Reducing dynamic dispatch using type inference?

First of all, apologies for the terrible title, but I’m having a hard time describing what I want to do.

I’ve written a lot of my code for an optimisation problem to look something like this:

using JuMP

# Function definitions
function get_variable_x(m::Model)
    x = get(m.ext, :x, nothing)
    return get_variable_x(m, x)
end

function get_variable_x(m::Model, x::Nothing)
    return m.ext[:x] = @variable(m, x[i=1:10] >= 0)
end

get_variable_x(m::Model, x) = x

In essence, most of my functions first check if a Julia variable (in this case a JuMP optimisation variable) has been created before, returns it if so and creates it if not. The problem is that the function get_variable_x is type unstable (I think I’m using that word correctly):

using Test
m = Model()

@inferred get_variable_x(m)

This produces the following error:

return type Array{VariableRef,1} does not match inferred return type Any
error(::String) at error.jl:33
top-level scope at test.jl:19

If I simply created the variable, this wouldn’t be a problem:

function get_variable_x_alt(m::Model)
    return m.ext[:x] = @variable(m, x[i=1:10] >= 0)
end

m = Model()

@inferred get_variable_x_alt(m) # no error

Of course, I could further constrain the types that get_variable_x can by writing this:

get_variable_x(m::Model, x::Array{VariableRef,1}) = x

However, I would like the Julia’s type inference to do the job for me. I’m sure that there is an elegant way of doing this, but I just can’t think of it.

It seems to me you can do this just as well without involving dispatch

function get_variable_x(m::Model)
    # could also use get-do syntax; whatever you fancy
    if !haskey(object_dictionary(m), :x)
        @variable(m, @variable(m, x[i=1:10] >= 0)
    else
        x = m[:x]
    end
    return x
end

I think this procedure is inherently not type stable though, because the key :x can map to anything (the dict is Symbol=>Any). This will be true regardless of how exactly you do it by virtue of how the dictionaries in the Model are defined. You could define your own dictionary or struct that maps Symbol => whatever to resolve this, or if you know exactly what each of your symbols will represent, you could constrain the return type of each “getter” function so at least at the calling point the return type can be known (note that internally the getter is still unstable). E.g. in the definition:

function get_variable_x(m::Model)::Vector{VariableRef}
    ...

I think it’s definitely worth asking whether this is a worthwhile optimization to make. Does this type instability matter for what you’re doing?

1 Like

I was actually doing it similarly to how you wrote it before until I read some part of the Julia documentation about multiple dispatch.
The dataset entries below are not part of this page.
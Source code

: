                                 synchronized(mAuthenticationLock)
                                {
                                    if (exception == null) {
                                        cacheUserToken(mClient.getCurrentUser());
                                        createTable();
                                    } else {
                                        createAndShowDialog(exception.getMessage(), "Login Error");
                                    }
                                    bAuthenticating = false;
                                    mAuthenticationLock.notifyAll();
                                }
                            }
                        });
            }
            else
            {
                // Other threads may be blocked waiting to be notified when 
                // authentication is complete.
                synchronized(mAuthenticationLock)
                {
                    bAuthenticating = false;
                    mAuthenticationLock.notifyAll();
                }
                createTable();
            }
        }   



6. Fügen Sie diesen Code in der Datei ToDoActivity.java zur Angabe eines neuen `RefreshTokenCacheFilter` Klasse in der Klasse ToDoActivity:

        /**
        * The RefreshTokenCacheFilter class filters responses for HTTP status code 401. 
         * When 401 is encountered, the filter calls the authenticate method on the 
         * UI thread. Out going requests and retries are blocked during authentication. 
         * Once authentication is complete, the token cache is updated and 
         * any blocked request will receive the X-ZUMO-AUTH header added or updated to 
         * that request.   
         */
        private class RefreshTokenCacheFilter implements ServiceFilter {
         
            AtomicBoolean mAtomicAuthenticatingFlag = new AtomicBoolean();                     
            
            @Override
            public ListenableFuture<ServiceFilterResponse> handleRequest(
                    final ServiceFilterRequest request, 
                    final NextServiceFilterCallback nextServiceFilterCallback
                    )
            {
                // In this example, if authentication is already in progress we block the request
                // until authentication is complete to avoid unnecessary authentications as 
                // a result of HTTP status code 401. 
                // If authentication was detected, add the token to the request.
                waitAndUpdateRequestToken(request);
Honestly I don’t think this is slowing down my code significantly - it seems to run pretty fast already (at least with respect to solving the optimisation problem in Model). I’m mainly asking this out of interest and to satisfy my OCD.

So is there no way of implicitly specifying / inferring the return type of get_variable_x in my case? I should mention that I don’t want to specify it explicitly since they can generally be more complicated, e.g.
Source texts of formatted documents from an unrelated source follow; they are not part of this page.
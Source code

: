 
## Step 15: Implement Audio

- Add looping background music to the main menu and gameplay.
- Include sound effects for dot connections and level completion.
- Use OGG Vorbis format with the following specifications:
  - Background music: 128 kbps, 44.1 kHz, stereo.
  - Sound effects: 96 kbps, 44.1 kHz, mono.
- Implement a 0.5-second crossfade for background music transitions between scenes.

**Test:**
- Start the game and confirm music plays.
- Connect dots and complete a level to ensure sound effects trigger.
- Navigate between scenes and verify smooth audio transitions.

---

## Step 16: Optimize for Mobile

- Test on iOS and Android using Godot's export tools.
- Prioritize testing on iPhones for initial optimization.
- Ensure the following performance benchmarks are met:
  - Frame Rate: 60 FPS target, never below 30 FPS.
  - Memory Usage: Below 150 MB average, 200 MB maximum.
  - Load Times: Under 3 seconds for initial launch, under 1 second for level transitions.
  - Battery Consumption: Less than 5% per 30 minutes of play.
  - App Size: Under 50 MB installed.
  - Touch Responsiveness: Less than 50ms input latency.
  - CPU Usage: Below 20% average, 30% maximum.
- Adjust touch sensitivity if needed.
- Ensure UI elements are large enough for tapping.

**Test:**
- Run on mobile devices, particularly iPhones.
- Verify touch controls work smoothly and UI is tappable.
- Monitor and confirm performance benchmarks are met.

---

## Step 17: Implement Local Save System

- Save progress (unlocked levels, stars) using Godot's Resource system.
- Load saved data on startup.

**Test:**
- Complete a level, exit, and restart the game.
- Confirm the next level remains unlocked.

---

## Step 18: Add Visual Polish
JuMP.Containers.DenseAxisArray{JuMP.GenericAffExpr{Float64,JuMP.VariableRef},2,Tuple{Array{Tuple{String,String},1},Array{Int64,1}},Tuple{Dict{Tuple{String,String},Int64},Dict{Int64,Int64}}}

If I changed anything in my function I would also change the type and quickly run into a lot of problems. Again though, I’m asking purely to satisfy my curiosity.

So is there no way of implicitly specifying / inferring the return type of get_variable_x in my case?

It seems not. Or at least that doing so would be extremely cumbersome, and likely slower than allowing the instability. As long as you use a function barrier between getting x and using it, you should be ok. I.e. once you have x, you should call some_func(x) which is type stable. The idea is explained well in this blog post.

1 Like

Thanks for that, I think I finally understand function barriers. I use x in JuMP optimisation constraints, so I guess that counts? i.e. when I call this:

@constraint(m, [i=1:10], i*x[i] >= 1)

This isn’t a problem then since @constraint (or at least the functions it then calls) know the type of x.